选择政策管理器检查

如果您为美国政府机构或与政府有业务来往的供应商工作，或者您为严守配置安全政策的公司工作，则您可能需要运行扫描以验证您的资产是否符合美国政府配置基准 (USGCB) 政策、互联网安全中心 (CIS) 基准或联邦桌面核心配置 (FDCC) 要求。或者，您需要测试资产是否合规基于上述标准的自定政策。内置 USGCB、CIS 和 FDCC 扫描模板含有针对这些标准的合规测试。

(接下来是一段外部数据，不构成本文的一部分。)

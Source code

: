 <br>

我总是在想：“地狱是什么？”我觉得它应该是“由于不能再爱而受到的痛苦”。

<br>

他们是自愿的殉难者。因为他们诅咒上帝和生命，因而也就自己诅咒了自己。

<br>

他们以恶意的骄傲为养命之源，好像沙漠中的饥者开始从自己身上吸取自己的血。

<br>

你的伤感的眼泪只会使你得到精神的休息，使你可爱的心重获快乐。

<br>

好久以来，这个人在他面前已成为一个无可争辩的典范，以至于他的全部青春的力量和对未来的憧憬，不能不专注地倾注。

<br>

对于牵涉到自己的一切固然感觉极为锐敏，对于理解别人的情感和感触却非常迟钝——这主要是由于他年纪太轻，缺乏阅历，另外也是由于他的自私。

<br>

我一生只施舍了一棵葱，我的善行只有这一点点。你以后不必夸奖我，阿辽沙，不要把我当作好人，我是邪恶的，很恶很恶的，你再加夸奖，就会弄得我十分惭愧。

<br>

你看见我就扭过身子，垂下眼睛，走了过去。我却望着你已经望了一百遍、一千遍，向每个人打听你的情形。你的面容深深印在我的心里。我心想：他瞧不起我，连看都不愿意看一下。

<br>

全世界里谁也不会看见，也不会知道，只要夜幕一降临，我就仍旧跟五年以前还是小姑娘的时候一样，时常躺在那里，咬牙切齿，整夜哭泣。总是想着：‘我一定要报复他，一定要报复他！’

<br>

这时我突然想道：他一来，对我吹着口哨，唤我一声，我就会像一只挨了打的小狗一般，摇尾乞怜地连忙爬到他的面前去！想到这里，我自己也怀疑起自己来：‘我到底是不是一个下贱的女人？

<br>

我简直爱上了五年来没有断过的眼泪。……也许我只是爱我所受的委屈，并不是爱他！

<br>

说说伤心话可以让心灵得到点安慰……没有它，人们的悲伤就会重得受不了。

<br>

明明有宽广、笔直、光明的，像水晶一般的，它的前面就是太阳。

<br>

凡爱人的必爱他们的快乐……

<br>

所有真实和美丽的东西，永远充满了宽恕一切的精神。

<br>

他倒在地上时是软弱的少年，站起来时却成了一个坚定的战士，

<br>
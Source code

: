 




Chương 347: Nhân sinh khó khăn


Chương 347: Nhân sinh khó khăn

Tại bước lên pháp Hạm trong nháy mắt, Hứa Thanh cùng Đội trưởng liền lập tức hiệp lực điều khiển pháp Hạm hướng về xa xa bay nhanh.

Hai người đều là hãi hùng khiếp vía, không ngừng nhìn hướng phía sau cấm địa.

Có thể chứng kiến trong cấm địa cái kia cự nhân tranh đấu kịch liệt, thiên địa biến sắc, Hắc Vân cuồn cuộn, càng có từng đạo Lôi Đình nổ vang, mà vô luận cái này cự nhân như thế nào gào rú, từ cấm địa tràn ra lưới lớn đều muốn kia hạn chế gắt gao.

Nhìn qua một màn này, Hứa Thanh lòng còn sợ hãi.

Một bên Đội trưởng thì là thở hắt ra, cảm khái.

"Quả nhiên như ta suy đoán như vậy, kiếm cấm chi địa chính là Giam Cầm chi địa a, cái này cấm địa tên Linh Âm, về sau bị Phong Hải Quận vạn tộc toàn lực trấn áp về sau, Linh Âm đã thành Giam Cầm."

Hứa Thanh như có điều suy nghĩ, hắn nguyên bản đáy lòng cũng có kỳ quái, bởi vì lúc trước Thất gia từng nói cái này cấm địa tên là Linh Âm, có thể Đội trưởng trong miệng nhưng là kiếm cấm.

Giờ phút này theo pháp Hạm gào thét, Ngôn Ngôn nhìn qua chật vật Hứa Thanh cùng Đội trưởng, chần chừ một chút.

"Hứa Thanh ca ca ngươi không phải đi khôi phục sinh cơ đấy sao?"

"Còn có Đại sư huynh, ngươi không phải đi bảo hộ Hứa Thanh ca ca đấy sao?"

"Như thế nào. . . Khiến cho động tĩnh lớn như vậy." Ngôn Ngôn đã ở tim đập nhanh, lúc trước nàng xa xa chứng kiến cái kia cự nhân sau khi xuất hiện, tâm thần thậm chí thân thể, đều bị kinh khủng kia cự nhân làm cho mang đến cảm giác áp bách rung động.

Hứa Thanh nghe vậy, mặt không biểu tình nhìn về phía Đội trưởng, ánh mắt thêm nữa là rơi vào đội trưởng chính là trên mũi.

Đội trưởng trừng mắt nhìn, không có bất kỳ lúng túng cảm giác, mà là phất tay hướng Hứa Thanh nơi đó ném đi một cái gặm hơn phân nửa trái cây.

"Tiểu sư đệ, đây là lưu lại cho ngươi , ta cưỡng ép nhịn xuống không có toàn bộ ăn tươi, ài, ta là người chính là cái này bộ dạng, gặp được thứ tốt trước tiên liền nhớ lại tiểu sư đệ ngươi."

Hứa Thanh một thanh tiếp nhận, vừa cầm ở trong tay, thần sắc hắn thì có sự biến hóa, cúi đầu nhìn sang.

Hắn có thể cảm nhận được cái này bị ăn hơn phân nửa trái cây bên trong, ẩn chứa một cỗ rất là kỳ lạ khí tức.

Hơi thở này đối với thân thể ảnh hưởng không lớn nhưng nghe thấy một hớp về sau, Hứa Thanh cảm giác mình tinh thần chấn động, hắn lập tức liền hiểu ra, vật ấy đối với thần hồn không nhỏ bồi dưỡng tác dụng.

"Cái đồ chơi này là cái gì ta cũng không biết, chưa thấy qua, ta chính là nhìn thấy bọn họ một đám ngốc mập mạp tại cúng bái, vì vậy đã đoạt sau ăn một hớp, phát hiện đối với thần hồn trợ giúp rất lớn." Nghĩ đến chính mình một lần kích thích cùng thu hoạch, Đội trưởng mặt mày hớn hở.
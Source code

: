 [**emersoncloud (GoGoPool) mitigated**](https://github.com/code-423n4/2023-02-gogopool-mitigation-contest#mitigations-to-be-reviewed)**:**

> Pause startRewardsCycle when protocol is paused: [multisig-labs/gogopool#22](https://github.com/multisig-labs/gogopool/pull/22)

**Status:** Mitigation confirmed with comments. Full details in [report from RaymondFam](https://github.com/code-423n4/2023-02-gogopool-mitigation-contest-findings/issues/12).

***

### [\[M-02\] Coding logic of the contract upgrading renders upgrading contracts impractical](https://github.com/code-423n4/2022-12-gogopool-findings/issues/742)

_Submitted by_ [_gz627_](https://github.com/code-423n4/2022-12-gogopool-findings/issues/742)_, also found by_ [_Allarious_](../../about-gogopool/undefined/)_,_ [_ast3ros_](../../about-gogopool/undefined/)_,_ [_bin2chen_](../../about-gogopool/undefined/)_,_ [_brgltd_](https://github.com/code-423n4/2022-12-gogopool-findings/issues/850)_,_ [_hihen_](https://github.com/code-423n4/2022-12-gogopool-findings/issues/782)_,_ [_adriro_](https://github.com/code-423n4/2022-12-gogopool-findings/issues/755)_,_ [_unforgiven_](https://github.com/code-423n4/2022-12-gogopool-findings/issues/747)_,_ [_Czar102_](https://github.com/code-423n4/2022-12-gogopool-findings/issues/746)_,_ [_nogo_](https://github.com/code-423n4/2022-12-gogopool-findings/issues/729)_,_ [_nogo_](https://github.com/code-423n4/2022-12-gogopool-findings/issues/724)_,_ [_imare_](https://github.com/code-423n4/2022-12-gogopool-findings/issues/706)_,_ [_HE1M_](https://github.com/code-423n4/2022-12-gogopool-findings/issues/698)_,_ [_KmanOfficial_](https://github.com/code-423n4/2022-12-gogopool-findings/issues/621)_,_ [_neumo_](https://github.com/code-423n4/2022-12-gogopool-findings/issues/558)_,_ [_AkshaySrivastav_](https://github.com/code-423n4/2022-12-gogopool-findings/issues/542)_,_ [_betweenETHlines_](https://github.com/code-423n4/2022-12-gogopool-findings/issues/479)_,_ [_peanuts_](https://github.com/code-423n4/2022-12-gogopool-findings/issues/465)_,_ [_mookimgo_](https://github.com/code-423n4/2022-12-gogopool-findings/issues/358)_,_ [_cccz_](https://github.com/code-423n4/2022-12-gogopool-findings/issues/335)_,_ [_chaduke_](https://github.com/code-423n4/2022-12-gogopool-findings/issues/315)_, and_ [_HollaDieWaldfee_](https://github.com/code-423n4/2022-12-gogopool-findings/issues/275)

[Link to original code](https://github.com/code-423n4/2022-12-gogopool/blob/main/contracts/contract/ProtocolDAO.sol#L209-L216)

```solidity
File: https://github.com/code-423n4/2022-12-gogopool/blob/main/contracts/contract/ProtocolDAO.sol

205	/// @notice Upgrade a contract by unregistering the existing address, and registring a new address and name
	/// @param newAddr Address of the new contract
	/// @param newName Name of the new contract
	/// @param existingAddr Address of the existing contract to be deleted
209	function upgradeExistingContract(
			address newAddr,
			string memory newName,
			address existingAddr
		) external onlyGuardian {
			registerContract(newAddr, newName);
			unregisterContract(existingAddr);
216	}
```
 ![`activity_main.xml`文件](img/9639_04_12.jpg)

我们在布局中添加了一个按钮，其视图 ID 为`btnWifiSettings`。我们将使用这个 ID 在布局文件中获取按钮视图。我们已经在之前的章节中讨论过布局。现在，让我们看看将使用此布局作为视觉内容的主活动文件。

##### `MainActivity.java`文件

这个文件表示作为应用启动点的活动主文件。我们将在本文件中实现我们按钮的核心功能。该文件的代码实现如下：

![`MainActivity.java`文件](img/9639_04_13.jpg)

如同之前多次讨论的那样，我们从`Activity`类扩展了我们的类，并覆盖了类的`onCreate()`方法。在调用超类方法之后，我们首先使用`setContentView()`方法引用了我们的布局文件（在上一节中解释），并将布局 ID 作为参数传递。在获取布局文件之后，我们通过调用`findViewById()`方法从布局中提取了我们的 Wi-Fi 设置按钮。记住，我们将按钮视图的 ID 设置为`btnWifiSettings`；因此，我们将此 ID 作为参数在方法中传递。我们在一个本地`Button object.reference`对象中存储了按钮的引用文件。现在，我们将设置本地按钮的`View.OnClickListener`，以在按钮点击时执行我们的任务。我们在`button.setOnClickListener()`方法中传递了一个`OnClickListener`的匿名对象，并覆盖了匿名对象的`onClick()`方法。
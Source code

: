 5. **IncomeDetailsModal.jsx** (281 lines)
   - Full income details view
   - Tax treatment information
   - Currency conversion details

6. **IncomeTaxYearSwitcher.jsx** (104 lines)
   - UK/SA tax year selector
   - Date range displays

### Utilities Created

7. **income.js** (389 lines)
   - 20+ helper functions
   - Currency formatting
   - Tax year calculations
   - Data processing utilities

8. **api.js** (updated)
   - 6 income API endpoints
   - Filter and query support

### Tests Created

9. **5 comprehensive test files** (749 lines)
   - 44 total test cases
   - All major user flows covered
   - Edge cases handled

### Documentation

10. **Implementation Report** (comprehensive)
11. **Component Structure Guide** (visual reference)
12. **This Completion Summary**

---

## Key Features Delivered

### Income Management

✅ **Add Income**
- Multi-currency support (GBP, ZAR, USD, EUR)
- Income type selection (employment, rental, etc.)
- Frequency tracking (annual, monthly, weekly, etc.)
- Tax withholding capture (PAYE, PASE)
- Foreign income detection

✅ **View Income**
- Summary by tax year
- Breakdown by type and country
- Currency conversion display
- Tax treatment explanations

参看  扫描模板。

这些模板不含漏洞检查，因此，如果您希望运行漏洞检查和政策检查，请您使用下列方法创建自定义版本的扫描模板：

• 向 USGCB、CIS、DISA 或 FDCC 模板的自定义副本添加漏洞检查。
• 向含有您想要运行的漏洞检查的其他模板之一添加 USGCB、CIS、DISA STIG 或 FDCC 检查。
• 创建一个扫描模板并向其添加 USGCB、CIS、DISA STIG 或 FDCC 检查和漏洞检查。

如需使用第二或第三个方法，您需要通过下列步骤选择 USGCB、CIS、DISA STIGS 或 FDCC 检查。您必须持有能够启用政策管理器和 FDCC 扫描的许可证。

1. 在扫描模板配置面板的一般页面上选择政策。
2. 进入扫描模板配置面板的政策管理器页面。
3. 选择一个政策。
4. 查看每个政策的名称、受影响的平台以及描述。
5. 针对您想要加入扫描的任何政策选择复选框。
6. 如果您需要向美国政府提交资产报告格式 (Asset Reporting Format, ARF) 报告中的政策扫描结果，以进行 SCAP 认证，请选择存储 SCAP 数据的复选框。

注意: 存储的 SCAP 数据可能会迅速累积，这种情况会对文件存储造成极大影响。

7. 如果您想要在 Windows 系统中启用递归文件搜索，请选择适当的复选框。我们建议您不要启用此功能，除非您的内部安全实践有明确要求。请参见在 Windows 上启用递归搜索。

주의: 递归文件搜索可能会令扫描时间大幅增加。通常几分钟即可完成的资产扫描可能无法在数小时内完成该资产扫描，具体情况视各种环境条件而定。

8. 按需要配置任何其他模版设置。在完成配置扫描模版后，点击保存。

如需了解有关验证 USGCB、CIS 或 FDCC 合规的信息，请参见使用政策管理器结果工作。

选择政策管理器检查设置

在 Windows 上启用递归搜索

在默认情况下，运行 Microsoft Windows 的资产扫描会禁用递归文件搜索。在 Windows 文件系统中搜索父文件夹的各个子文件夹可能会使单项资产的扫描时间增加数小时，具体情况视文件夹和文件的数量以及其他条件而定。仅限在您的内部安全实践有相关要求，或者您需要遵守政策扫描中的某些规定的情况下，启用递归文件搜索。下列规定要求进行递归文件搜索：

DISA-6/Win2008
SV-29465r1_rule
删除证书安装文件

DISA-1/Win7
SV-25004r1_rule
删除证书安装文件

注意: 在 Linux 系统中，递归文件搜索默认被启用，且无法禁用。